TASK INPUT »
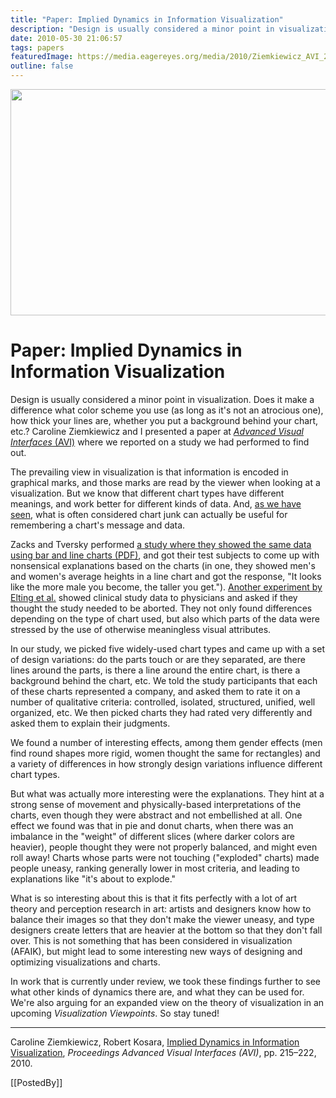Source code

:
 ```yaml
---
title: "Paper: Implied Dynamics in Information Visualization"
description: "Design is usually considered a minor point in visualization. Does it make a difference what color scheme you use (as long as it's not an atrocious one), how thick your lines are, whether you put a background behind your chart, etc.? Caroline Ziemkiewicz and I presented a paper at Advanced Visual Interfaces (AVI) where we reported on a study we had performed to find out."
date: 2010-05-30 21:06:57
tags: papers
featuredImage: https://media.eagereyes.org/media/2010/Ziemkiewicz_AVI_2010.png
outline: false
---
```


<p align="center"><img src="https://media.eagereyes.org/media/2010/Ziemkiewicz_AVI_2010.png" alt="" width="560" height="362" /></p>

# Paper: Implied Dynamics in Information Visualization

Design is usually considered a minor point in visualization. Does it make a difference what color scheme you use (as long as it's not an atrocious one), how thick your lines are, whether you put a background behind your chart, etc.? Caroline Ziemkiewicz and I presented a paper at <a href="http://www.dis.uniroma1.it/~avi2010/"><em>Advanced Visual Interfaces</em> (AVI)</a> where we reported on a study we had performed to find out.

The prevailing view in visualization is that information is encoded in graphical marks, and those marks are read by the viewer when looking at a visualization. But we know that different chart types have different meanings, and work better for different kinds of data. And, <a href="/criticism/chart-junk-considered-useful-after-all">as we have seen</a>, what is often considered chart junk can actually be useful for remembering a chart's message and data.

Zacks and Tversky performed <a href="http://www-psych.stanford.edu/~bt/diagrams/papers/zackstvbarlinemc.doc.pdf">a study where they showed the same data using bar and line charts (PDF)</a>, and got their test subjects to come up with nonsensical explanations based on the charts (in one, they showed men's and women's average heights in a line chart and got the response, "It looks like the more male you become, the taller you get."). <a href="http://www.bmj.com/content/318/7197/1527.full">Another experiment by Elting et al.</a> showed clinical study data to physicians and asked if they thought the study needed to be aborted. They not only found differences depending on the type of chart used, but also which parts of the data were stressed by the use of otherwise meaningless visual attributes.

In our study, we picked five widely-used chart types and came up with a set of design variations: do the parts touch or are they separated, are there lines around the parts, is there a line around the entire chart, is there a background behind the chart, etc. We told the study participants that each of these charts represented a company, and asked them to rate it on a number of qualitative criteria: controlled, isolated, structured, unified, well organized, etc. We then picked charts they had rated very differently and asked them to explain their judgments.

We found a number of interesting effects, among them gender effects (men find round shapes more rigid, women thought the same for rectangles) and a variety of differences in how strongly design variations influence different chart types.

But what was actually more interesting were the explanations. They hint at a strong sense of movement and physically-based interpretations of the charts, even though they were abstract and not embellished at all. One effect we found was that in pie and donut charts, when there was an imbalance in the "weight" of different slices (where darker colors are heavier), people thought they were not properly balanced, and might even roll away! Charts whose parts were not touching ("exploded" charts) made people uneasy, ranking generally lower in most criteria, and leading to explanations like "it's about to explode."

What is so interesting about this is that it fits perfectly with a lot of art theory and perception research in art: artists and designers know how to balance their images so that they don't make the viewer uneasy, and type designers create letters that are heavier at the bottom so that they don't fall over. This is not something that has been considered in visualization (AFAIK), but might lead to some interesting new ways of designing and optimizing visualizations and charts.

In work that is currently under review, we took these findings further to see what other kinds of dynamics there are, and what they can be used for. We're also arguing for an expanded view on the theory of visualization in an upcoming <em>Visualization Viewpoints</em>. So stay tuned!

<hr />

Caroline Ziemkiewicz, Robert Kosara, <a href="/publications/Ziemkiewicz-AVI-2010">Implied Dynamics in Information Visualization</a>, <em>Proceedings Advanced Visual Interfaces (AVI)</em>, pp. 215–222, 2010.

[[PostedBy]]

* * *

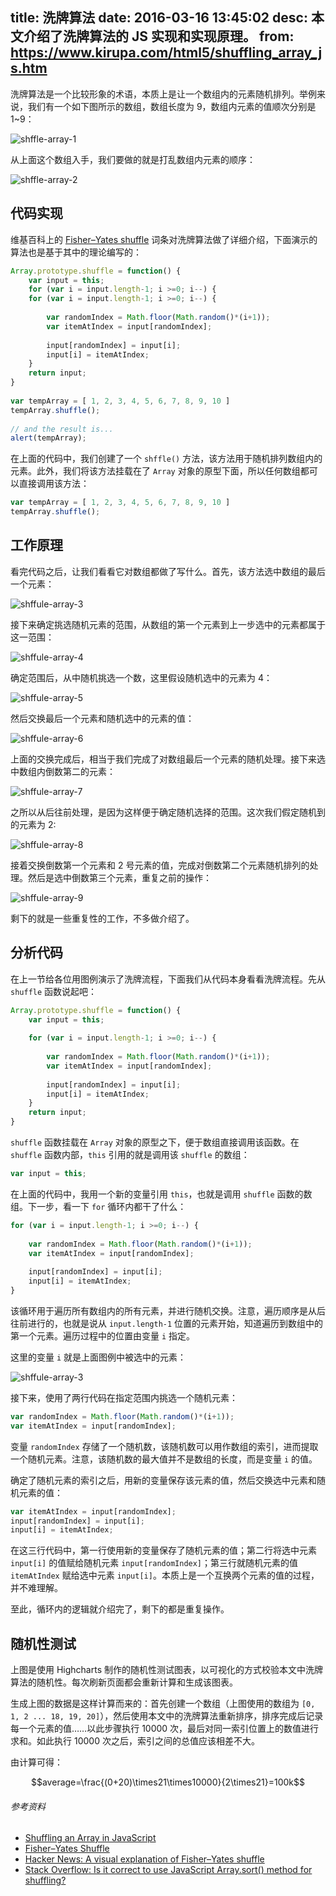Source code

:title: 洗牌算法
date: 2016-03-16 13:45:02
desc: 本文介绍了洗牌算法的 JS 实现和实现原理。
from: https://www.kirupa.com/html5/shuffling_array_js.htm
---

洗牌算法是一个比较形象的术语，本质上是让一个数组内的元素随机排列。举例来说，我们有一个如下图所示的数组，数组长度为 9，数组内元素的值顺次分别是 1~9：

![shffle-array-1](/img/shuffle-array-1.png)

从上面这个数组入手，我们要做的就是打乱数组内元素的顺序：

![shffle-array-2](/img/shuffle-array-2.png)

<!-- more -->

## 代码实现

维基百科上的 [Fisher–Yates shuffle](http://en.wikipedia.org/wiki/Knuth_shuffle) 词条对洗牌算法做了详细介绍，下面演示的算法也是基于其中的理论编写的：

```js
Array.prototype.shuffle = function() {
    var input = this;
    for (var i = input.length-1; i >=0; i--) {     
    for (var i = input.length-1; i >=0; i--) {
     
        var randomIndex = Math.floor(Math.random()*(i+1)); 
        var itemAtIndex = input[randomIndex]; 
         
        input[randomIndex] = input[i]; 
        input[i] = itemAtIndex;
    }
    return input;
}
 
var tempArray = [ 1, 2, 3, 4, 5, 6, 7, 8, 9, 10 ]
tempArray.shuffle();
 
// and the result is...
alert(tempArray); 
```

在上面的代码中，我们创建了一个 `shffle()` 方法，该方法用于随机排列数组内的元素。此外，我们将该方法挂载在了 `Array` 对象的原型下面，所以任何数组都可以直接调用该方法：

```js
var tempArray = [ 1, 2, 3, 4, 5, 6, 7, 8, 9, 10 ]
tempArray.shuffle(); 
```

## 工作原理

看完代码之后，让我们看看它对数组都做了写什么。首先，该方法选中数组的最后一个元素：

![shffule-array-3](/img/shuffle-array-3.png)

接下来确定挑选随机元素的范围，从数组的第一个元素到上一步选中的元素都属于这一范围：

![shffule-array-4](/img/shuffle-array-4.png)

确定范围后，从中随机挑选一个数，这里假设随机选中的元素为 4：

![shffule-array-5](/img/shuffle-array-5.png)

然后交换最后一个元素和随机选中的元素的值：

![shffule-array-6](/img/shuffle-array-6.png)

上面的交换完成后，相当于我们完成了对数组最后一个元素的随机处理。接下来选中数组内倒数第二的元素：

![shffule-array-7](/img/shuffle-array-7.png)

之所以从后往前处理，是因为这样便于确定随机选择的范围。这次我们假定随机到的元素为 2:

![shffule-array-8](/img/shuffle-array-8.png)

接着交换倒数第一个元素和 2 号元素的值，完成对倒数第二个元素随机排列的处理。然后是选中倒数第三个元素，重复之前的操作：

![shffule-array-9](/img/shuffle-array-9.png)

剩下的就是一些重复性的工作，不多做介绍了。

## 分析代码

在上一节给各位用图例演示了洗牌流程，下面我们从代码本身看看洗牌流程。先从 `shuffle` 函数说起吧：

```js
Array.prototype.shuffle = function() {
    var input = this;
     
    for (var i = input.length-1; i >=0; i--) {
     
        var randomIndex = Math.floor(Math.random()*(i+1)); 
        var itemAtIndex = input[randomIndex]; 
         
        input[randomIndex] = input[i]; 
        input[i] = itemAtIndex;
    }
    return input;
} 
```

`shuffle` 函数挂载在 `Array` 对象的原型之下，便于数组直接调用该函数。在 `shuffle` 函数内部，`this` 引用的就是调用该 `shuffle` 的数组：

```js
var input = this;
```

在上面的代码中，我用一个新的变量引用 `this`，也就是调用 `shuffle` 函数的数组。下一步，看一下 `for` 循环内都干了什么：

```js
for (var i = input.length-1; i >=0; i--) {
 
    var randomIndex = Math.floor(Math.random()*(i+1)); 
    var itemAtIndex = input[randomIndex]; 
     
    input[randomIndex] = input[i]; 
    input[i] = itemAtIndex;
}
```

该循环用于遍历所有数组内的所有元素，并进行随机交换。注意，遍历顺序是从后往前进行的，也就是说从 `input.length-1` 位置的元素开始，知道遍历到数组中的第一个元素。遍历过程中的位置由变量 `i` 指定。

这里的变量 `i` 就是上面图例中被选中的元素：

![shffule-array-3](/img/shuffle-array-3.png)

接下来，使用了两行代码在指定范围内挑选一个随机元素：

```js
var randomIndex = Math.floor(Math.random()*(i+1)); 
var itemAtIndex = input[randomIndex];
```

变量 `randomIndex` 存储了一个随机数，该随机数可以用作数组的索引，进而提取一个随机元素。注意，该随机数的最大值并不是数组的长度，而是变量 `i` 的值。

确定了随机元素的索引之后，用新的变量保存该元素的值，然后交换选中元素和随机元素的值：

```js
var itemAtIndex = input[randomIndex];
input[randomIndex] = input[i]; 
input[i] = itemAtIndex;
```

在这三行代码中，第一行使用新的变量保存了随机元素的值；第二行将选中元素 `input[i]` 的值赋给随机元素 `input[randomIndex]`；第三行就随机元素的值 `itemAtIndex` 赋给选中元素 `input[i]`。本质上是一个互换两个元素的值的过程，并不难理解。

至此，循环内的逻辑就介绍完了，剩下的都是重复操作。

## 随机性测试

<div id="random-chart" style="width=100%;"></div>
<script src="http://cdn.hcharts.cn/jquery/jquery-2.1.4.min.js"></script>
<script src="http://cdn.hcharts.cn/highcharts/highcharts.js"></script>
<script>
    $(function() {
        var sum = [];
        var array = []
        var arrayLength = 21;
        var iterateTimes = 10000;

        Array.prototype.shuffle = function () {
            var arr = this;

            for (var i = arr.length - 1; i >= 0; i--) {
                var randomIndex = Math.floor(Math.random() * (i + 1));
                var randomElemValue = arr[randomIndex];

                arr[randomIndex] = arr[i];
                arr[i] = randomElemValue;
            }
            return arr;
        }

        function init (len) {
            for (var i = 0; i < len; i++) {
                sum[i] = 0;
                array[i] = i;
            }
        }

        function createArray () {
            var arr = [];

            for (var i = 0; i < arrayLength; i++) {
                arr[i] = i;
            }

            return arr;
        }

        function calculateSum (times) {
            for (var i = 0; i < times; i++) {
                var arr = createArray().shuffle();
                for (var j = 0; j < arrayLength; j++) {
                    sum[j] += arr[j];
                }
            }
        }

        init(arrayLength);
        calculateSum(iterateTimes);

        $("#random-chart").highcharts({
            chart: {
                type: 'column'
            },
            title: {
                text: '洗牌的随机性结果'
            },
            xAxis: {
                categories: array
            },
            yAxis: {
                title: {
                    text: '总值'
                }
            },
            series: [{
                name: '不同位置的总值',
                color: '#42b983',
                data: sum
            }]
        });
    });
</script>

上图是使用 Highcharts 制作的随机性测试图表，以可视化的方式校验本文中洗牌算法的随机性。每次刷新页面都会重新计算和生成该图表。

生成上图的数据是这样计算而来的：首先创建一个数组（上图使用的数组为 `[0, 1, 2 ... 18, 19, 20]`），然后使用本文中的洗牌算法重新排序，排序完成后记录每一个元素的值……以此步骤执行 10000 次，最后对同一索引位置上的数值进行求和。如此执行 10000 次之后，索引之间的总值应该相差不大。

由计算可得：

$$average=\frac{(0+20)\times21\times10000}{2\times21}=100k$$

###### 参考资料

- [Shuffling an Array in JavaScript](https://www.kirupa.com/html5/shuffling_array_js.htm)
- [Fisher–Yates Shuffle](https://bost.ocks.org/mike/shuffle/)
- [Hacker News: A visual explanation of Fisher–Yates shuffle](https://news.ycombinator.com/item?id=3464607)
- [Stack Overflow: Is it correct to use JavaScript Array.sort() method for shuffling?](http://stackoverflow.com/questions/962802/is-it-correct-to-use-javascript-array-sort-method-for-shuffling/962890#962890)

WHAT THE TASK ASKS »
In the listing above, find the line holding "var sum = [];" and the line holding "function calculateSum (times)", then output those two lines and every line between them exactly.

ANSWER TO THIS TASK »
        var sum = [];
        var array = []
        var arrayLength = 21;
        var iterateTimes = 10000;

        Array.prototype.shuffle = function () {
            var arr = this;

            for (var i = arr.length - 1; i >= 0; i--) {
                var randomIndex = Math.floor(Math.random() * (i + 1));
                var randomElemValue = arr[randomIndex];

                arr[randomIndex] = arr[i];
                arr[i] = randomElemValue;
            }
            return arr;
        }

        function init (len) {
            for (var i = 0; i < len; i++) {
                sum[i] = 0;
                array[i] = i;
            }
        }

        function createArray () {
            var arr = [];

            for (var i = 0; i < arrayLength; i++) {
                arr[i] = i;
            }

            return arr;
        }

        function calculateSum (times) {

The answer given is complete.